For several months, my wife and I looked forward to seeing the new X Files movie. Having bought and watched the entire nine seasons of the series (including the first movie) on DVD as a substitute for going to the theater – and lately, on our second round of watching, subscribing to cable – we were hooked on the endearing if quirky characters, finely drawn plots, and both thought-provoking and entertaining themes. Now it’s all we can do to try to forget the latest installment and hope for something more fulfilling in the future.

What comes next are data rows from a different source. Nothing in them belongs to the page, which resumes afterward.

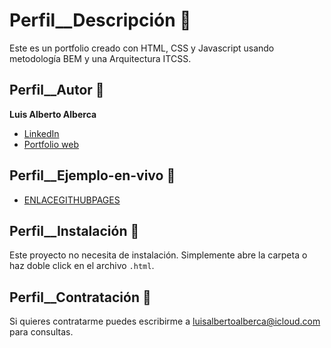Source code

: # Perfil__Descripción 📄

Este es un portfolio creado con HTML, CSS y Javascript usando metodología BEM y una Arquitectura ITCSS.

## Perfil__Autor 👤
**Luis Alberto Alberca**

- [LinkedIn](https://linkedin.com/in/luisalbertoalberca/)
- [Portfolio web](https://dev.to/devluisalberca/)

## Perfil__Ejemplo-en-vivo 🚀
- [ENLACEGITHUBPAGES](ENLACEGITHUBPAGES)

## Perfil__Instalación 🔧
Este proyecto no necesita de instalación. Simplemente abre la carpeta o haz doble click en el archivo `.html`.

## Perfil__Contratación 💼
Si quieres contratarme puedes escribirme a [luisalbertoalberca@icloud.com](mailto:luisalbertoalberca@icloud.com) para consultas.
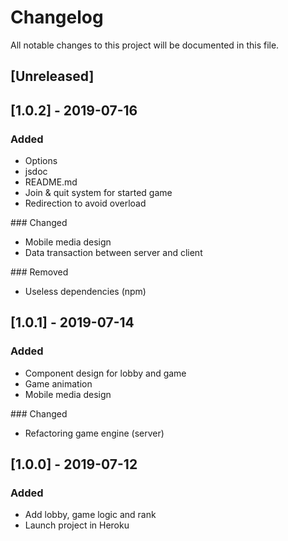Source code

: # Changelog

All notable changes to this project will be documented in this file.

## [Unreleased]

## [1.0.2] - 2019-07-16

### Added

- Options
- jsdoc
- README.md
- Join & quit system for started game
- Redirection to avoid overload

### Changed

- Mobile media design
- Data transaction between server and client

### Removed

- Useless dependencies (npm)

## [1.0.1] - 2019-07-14

### Added

- Component design for lobby and game
- Game animation
- Mobile media design

### Changed

- Refactoring game engine (server)

## [1.0.0] - 2019-07-12

### Added

- Add lobby, game logic and rank
- Launch project in Heroku
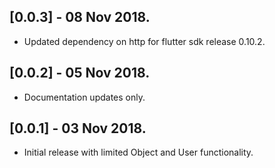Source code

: ## [0.0.3] - 08 Nov 2018.

* Updated dependency on http  for flutter sdk release 0.10.2.

## [0.0.2] - 05 Nov 2018.

* Documentation updates only.

## [0.0.1] - 03 Nov 2018.

* Initial release with limited Object and User functionality.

Reportedly, creator Chris Carter wanted to make a standalone movie that required no previous knowledge of the series, harkening back to the spirit of the earliest episodes. What he came up with was a two hour version of what might have been the worst of the series’ 45-minute episodes. The main characters were caricatures of the ones we knew; and instead of carrying the arc of the last set of episodes forward, “fighting the future” of an imminent alien takeover, they inexplicably acted as though it had all been just part of one character’s obsession.
With as many resources as it takes to make and market a movie in theaters these days, not to mention how much it costs people to attend it, the story better be compelling, worth telling, and the implementation artistically well done. All but one of the reviewers whose opinions I consulted after watching The X Files: I Want to Believe agreed with my assessment that this movie met neither of these criteria.I blame the movie’s mediocre quality, in part, on the trend that seems to have engulfed so much of news and entertainment these days: the targeting of the least informed and least critical members of the public. This may sound arrogant, but I believe as my parents’ generation did, that our culture should set a high bar for all of the people who share it, forcing us all to grow toward something better. When the economic principle of serving demand invades every aspect of our lives, we are pre-empted from getting higher quality than we can currently imagine, ultimately diminishing our lives along with our expectations.